21 Jul 2014

The Australian oil and gas industry welcomes findings of a new report from major customers that highlight the urgent need to remove regulatory constraints and increase production of natural gas across eastern Australia.

The gas customer groups commissioning the report, Gas market transformations – Economic consequences for the manufacturing sector, say that increasing natural gas supply and putting downward pressure on gas prices is critical to the competitiveness of manufacturing. It is also clear that gas customers no longer see gas reservation policy as a credible or workable solution to the challenges faced.

APPEA has for some time been highlighting that state government restrictions on industry activity will impact on gas supplies.  It is encouraging that customers now both recognise and are advocating for the removal of artificial supply restrictions.

APPEA is also very pleased that the report highlights the enormous economic benefit associated with the continued expansion of Australia’s from LNG industry.

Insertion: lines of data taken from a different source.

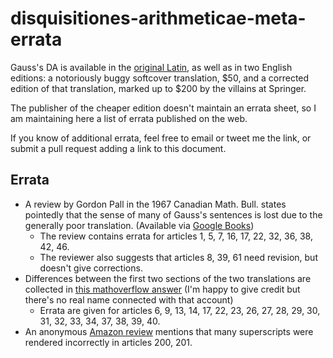# disquisitiones-arithmeticae-meta-errata

Gauss's DA is available in the [original Latin](https://archive.org/details/werkecarlf01gausrich), as well as in two English editions: a notoriously buggy softcover translation, $50, and a corrected edition of that translation, marked up to $200 by the villains at Springer.

The publisher of the cheaper edition doesn't maintain an errata sheet, so I am maintaining here a list of errata published on the web. 

If you know of additional errata, feel free to email or tweet me the link, or submit a pull request adding a link to this document.

## Errata

- A review by Gordon Pall in the 1967 Canadian Math. Bull. states pointedly that the sense of many of Gauss's sentences is lost due to the generally poor translation. (Available via [Google Books](https://books.google.com/books?id=_t844-IR1V8C&lpg=PA327&ots=PBqQB68bjT&dq=gauss%20clarke%20translation%20errata&pg=PA326#v=onepage&q&f=false))
  - The review contains errata for articles 1, 5, 7, 16, 17, 22, 32, 36, 38, 42, 46.
  - The reviewer also suggests that articles 8, 39, 61 need revision, but doesn't give corrections.
- Differences between the first two sections of the two translations are collected in [this mathoverflow answer](http://math.stackexchange.com/questions/912933/gauss-disq-arithm-translation-errata) (I'm happy to give credit but there's no real name connected with that account)
  - Errata are given for articles 6, 9, 13, 14, 17, 22, 23, 26, 27, 28, 29, 30, 31, 32, 33, 34, 37, 38, 39, 40.
- An anonymous [Amazon review](http://www.amazon.com/gp/customer-reviews/R3R7D0QJB7BY89/ref=cm_cr_pr_rvw_ttl?ie=UTF8&ASIN=0387962549) mentions that many superscripts were rendered incorrectly in articles 200, 201.

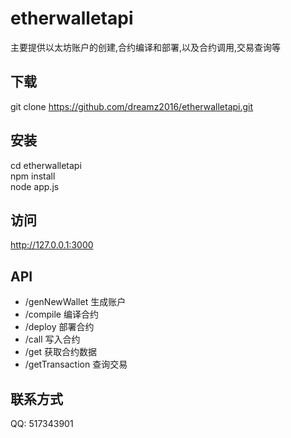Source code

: # etherwalletapi 
主要提供以太坊账户的创建,合约编译和部署,以及合约调用,交易查询等

## 下载
git clone https://github.com/dreamz2016/etherwalletapi.git

## 安装
cd etherwalletapi  
npm install  
node app.js

## 访问
http://127.0.0.1:3000

## API
* /genNewWallet 生成账户
* /compile 编译合约
* /deploy 部署合约
* /call 写入合约
* /get 获取合约数据
* /getTransaction 查询交易

## 联系方式
QQ: 517343901
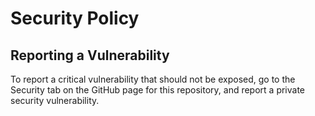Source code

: # Security Policy

## Reporting a Vulnerability

To report a critical vulnerability that should not be exposed, go to the Security tab on the GitHub page for this repository, and report a private security vulnerability.
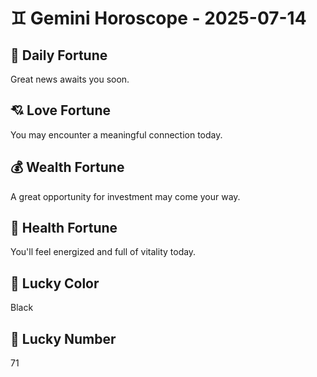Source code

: # ♊ Gemini Horoscope - 2025-07-14

## 🎯 Daily Fortune

Great news awaits you soon.

## 💘 Love Fortune

You may encounter a meaningful connection today.

## 💰 Wealth Fortune

A great opportunity for investment may come your way.

## 🌱 Health Fortune

You'll feel energized and full of vitality today.

## 🎨 Lucky Color

Black

## 🔢 Lucky Number

71

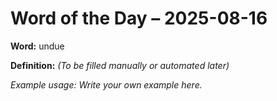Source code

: # Word of the Day – 2025-08-16

**Word:** undue

**Definition:** _(To be filled manually or automated later)_

*Example usage:* _Write your own example here._
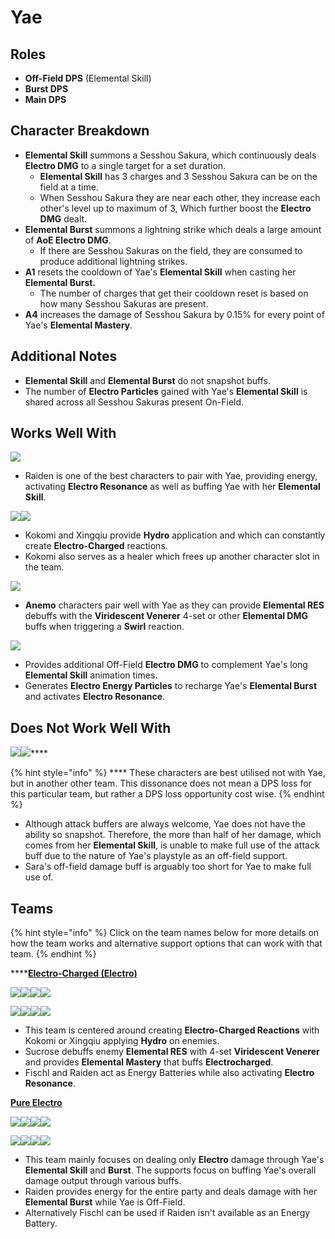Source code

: # Yae

## Roles

* **Off-Field DPS** (Elemental Skill)
* **Burst DPS**
* **Main DPS**

## **Character Breakdown**

* **Elemental Skill** summons a Sesshou Sakura, which continuously deals **Electro DMG** to a single target for a set duration.
  * **Elemental Skill** has 3 charges and 3 Sesshou Sakura can be on the field at a time.
  * When Sesshou Sakura they are near each other, they increase each other's level up to maximum of 3, Which further boost the **Electro DMG** dealt.
* **Elemental Burst** summons a lightning strike which deals a large amount of **AoE Electro DMG**.
  * If there are Sesshou Sakuras on the field, they are consumed to produce additional lightning strikes.
* **A1** resets the cooldown of Yae's **Elemental Skill** when casting her **Elemental Burst.**
  * The number of charges that get their cooldown reset is based on how many Sesshou Sakuras are present.
* **A4** increases the damage of Sesshou Sakura by 0.15% for every point of Yae's **Elemental Mastery**.

## **Additional Notes**

* **Elemental Skill** and **Elemental Burst** do not snapshot buffs.
* The number of **Electro Particles** gained with Yae's **Elemental Skill** is shared across all Sesshou Sakuras present On-Field.

## **Works Well With**

![](../../.gitbook/assets/UI\_AvatarIcon\_Raiden\_Shougun.png)

* Raiden is one of the best characters to pair with Yae, providing energy, activating **Electro Resonance** as well as buffing Yae with her **Elemental Skill**.

![](../../.gitbook/assets/UI\_AvatarIcon\_Kokomi.png)![](../../.gitbook/assets/UI\_AvatarIcon\_Xingqiu.png)

* Kokomi and Xingqiu provide **Hydro** application and which can constantly create **Electro-Charged** reactions.
* Kokomi also serves as a healer which frees up another character slot in the team.

![](../../.gitbook/assets/Element\_Anemo.webp)

* **Anemo** characters pair well with Yae as they can provide **Elemental RES** debuffs with the **Viridescent Venerer** 4-set or other **Elemental DMG** buffs when triggering a **Swirl** reaction.

![](../../.gitbook/assets/UI\_AvatarIcon\_Fischl.png)

* Provides additional Off-Field **Electro DMG** to complement Yae's long **Elemental Skill** animation times.
* Generates **Electro Energy Particles** to recharge Yae's **Elemental Burst** and activates **Electro Resonance**.

## **Does Not Work Well With**

****![](../../.gitbook/assets/UI\_AvatarIcon\_Sara.png)****![](../../.gitbook/assets/UI\_AvatarIcon\_Bennett.png)****

{% hint style="info" %}
&#x20;**** These characters are best utilised not with Yae, but in another other team. This dissonance does not mean a DPS loss for this particular team, but rather a DPS loss opportunity cost wise.
{% endhint %}

* Although attack buffers are always welcome, Yae does not have the ability so snapshot. Therefore, the more than half of her damage, which comes from her **Elemental Skill**, is unable to make full use of the attack buff due to the nature of Yae's playstyle as an off-field support.
* Sara's off-field damage buff is arguably too short for Yae to make full use of.

## Teams

{% hint style="info" %}
Click on the team names below for more details on how the team works and alternative support options that can work with that team.
{% endhint %}

****[**Electro-Charged (Electro)**](../../teams/electro-charged.md)

****![](../../.gitbook/assets/UI\_AvatarIcon\_Yae.png)![](../../.gitbook/assets/UI\_AvatarIcon\_Kokomi.png)![](../../.gitbook/assets/UI\_AvatarIcon\_Sucrose.png)![](../../.gitbook/assets/UI\_AvatarIcon\_Fischl.png)****

![](../../.gitbook/assets/UI\_AvatarIcon\_Yae.png)![](../../.gitbook/assets/UI\_AvatarIcon\_Xingqiu.png)![](../../.gitbook/assets/UI\_AvatarIcon\_Raiden\_Shougun.png)![](../../.gitbook/assets/UI\_AvatarIcon\_Jean.png)

* This team is centered around creating **Electro-Charged Reactions** with Kokomi or Xingqiu applying **Hydro** on enemies.
* Sucrose debuffs enemy **Elemental RES** with 4-set **Viridescent Venerer** and provides **Elemental Mastery** that buffs **Electrocharged**.
* Fischl and Raiden act as Energy Batteries while also activating **Electro Resonance**.

****[**Pure Electro**](../../teams/pure-electro.md)****

![](../../.gitbook/assets/UI\_AvatarIcon\_Yae.png)![](../../.gitbook/assets/UI\_AvatarIcon\_Raiden\_Shougun.png)![](../../.gitbook/assets/UI\_AvatarIcon\_Kazuha.png)![](../../.gitbook/assets/UI\_AvatarIcon\_Bennett.png)

![](../../.gitbook/assets/UI\_AvatarIcon\_Yae.png)![](../../.gitbook/assets/UI\_AvatarIcon\_Fischl.png)![](../../.gitbook/assets/UI\_AvatarIcon\_Beidou.png)![](../../.gitbook/assets/UI\_AvatarIcon\_Jean.png)

* This team mainly focuses on dealing only **Electro** damage through Yae's **Elemental Skill** and **Burst**. The supports focus on buffing Yae's overall damage output through various buffs.
* Raiden provides energy for the entire party and deals damage with her **Elemental Burst** while Yae is Off-Field.
* Alternatively Fischl can be used if Raiden isn't available as an Energy Battery.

Australia currently has $200 billion worth of projects under construction and Australia is set to be the world’s biggest exporter of this cleaner burning fuel by 2018.

The report finds gas production is one of the highest value adding industries in the Australian economy, which reflects the technologically sophisticated and innovative nature of natural gas production.

The report says: “Given the high value-added contributions associated with the gas sector, summing the industry value added impacts for all sectors gives an overall net increase in GDP over the forecast period”.

Australia has plenty of gas available for both domestic and export markets.  By allowing market forces, rather than encouraging government intervention, to determine when and how Australia’s gas should be developed, these benefits can be realised to the benefit of all Australians.

Rising prices do not equate to market failure, which is why other policy prescriptions contained in the report are unnecessary.

Australian gas producers and customers have entered into at least sixteen gas supply agreements or other commercial arrangements across the eastern gas market since the end of 2012 (see Attachment 1).

The range and scale of these supply agreements suggest there is enough information available to allow supply contracts to be concluded between genuine buyers and sellers.

In addition to removing restrictions on gas supply, the best policy response from governments to assist manufacturers under to pressure to respond to changing market conditions will be to focus on initiatives that boost productivity and encourage investment, including via lower tax burdens, efficient regulation, ongoing investment in skills, and greater labour market flexibility.

This will give all companies – including those in the manufacturing sector – the best chance to adapt to structural pressures and increase their international competitiveness.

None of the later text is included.